The Ultimate Wine Geek Road Trip
Stops on a Wine Geek Road Trip:
I blame it on the fact that I grew up in Texas. By which I mean, at some point it occurred to me that driving from Châteauneuf-du-Pape, one of France’s greatest wine regions, to Piedmont, one of Italy’s greatest wine regions, would be only a slightly longer trip than driving from Houston to Dallas. (Not to mention that at the end I’d be in Piedmont, a more appealing place than Dallas.) After that, the mental dominoes fell into place: What if I flew to Europe and hit the road, visiting five iconic wineries, in five great wine regions, in five different countries, in five days—the Priorat in Spain, Châteauneuf, Piedmont, Germany’s Mosel and finally Austria’s Wachau. I’d visit five legendary wineries, and I’d also have the pleasure of founding an entirely new pursuit—extreme wine tourism—in the process.
Wine Road Trip Mile 0: Spain
My starting point was Alvaro Palacios’s eponymous winery in Spain’s Priorat. The Priorat, about an hour-and-a-half southwest of Barcelona, is a steep, severe place that produces some of Spain’s most sought-after red wines.
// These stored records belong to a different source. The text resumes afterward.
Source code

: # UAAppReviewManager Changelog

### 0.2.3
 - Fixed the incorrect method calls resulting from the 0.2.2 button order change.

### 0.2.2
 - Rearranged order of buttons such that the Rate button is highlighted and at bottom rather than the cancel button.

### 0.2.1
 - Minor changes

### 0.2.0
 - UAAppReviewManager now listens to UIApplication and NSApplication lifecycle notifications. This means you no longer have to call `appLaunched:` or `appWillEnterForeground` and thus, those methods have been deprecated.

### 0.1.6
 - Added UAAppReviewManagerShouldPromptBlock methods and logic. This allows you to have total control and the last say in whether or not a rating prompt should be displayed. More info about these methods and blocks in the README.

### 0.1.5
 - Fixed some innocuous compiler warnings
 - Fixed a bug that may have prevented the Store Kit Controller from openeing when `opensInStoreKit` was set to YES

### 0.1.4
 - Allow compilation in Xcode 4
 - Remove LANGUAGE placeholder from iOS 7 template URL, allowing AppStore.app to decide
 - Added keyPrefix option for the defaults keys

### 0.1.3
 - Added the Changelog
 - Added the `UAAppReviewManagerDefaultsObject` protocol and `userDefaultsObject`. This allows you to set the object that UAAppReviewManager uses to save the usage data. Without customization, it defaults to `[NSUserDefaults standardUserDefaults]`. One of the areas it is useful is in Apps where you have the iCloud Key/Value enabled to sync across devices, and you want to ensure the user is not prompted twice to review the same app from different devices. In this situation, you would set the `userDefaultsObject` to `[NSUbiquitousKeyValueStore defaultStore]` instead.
People have grown grapes here for hundreds of years, but the region only recently came to prominence.
Palacios was one of the small group of winemakers that recognized the Priorat’s potential back in the 1980s, and he is now its most famous producer. His top wine, one of Spain’s greatest reds, is called L’Ermita. The grapes come from a single, old, steep vineyard in the shadow of a 16th-century hermitage (it’s still in use; apparently, there’s even a waiting list to be the resident hermit). L’Ermita is a stunning expression of Grenache, a grape that reaches a pinnacle in the Priorat. “It’s one of the few grapes that can transform heat and aridity into something vibrant and refreshing,” Palacios said.
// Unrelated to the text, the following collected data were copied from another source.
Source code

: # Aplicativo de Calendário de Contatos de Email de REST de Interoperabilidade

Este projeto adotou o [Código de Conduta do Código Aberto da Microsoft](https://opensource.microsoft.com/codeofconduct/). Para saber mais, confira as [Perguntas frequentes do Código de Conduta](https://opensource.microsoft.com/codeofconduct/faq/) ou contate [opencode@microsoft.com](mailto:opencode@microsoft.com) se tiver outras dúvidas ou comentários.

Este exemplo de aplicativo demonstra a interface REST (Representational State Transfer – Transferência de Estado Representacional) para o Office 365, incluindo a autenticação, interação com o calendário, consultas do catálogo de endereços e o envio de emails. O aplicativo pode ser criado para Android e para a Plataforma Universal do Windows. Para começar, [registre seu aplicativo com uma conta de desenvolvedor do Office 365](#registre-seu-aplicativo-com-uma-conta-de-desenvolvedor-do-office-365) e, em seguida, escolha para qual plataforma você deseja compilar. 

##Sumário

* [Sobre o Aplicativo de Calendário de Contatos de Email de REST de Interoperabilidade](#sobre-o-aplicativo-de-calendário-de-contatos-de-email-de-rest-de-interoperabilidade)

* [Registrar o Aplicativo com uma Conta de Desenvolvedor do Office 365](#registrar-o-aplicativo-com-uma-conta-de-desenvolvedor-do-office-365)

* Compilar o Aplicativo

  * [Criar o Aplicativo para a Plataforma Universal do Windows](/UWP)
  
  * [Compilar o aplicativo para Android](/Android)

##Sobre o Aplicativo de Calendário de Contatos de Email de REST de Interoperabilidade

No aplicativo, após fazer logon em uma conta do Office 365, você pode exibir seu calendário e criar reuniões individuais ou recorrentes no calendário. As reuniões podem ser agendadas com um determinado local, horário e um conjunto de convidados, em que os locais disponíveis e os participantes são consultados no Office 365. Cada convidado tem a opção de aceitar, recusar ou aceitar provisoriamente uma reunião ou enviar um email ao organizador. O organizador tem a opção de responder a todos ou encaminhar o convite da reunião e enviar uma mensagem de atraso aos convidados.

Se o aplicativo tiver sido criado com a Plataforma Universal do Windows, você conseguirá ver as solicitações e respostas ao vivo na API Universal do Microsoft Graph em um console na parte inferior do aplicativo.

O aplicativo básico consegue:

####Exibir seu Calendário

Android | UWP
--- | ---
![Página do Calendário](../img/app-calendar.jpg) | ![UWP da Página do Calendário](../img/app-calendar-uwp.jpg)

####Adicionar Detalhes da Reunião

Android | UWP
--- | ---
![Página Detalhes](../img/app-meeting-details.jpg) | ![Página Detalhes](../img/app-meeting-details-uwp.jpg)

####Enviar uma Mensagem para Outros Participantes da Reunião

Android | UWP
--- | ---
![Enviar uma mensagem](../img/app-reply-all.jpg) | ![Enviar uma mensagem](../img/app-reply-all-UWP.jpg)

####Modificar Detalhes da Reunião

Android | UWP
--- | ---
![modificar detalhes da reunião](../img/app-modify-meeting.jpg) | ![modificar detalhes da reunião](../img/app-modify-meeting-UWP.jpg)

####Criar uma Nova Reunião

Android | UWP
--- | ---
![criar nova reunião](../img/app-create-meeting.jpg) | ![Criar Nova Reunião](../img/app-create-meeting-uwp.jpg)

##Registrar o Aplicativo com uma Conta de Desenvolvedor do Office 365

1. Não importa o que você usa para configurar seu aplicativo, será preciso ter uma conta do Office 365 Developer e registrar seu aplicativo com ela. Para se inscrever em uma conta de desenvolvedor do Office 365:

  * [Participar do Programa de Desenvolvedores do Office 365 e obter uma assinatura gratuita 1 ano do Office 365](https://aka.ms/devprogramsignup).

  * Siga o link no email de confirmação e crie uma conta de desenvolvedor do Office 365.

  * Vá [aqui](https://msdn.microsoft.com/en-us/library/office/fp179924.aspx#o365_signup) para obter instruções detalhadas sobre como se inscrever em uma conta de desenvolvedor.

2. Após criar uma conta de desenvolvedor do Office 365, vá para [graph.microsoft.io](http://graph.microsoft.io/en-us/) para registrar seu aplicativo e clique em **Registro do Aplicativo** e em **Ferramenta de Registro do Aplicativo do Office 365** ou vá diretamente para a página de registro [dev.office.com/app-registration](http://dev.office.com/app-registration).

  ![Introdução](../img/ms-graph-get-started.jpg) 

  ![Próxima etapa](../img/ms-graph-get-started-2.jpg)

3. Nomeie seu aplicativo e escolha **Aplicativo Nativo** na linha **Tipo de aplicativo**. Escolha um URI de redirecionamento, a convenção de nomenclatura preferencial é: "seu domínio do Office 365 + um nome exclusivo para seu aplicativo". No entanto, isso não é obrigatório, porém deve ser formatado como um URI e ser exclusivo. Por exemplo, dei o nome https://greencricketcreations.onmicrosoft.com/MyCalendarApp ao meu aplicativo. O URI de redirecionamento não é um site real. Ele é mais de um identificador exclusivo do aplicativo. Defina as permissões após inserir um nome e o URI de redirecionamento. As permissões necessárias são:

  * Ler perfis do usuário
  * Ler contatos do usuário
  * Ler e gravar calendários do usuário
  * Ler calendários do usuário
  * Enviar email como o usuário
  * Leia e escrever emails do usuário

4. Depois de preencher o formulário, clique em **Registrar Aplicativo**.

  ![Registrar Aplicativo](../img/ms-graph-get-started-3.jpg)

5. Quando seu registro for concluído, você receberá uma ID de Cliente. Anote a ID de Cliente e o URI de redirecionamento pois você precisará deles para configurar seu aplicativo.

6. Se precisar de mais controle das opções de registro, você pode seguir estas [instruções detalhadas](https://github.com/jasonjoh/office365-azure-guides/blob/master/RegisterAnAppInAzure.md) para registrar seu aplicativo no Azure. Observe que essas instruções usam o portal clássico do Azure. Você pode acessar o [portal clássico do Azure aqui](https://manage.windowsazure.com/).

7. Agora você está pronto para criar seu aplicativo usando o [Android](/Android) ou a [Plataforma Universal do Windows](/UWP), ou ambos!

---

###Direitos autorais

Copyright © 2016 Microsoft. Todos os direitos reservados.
As I walked that morning in L’Ermita’s vineyard, there was certainly no lack of heat and aridity. With each step, I crunched through gravelly schist, kicking up red and brown dust; the sun was fierce. Palacios farms L’Ermita with mules, as the slope is too steep for tractors. As I hiked back up the slope, sweating, I felt fortunate not to have their job.
Palacios’s winery is a spare, modernist structure, its big glass windows looking past the town of Gratallops to hills scored by the terraces of old vineyards. We tasted a number of his wines, ending with the 2009 and 2010 L’Ermitas, which cost roughly $800 a bottle. The ’09, from a warm year, was a study in power, with immense tannins under its dark fruit; the ’10 was even better—extravagantly aromatic, perfectly balanced. They were both wines to sit with and ponder; wines for long, lingering, unhurried reflection. Instead, I checked my watch. “Uh-oh,” I said. “I’m sorry, Alvaro. I’ve got to get out of here!”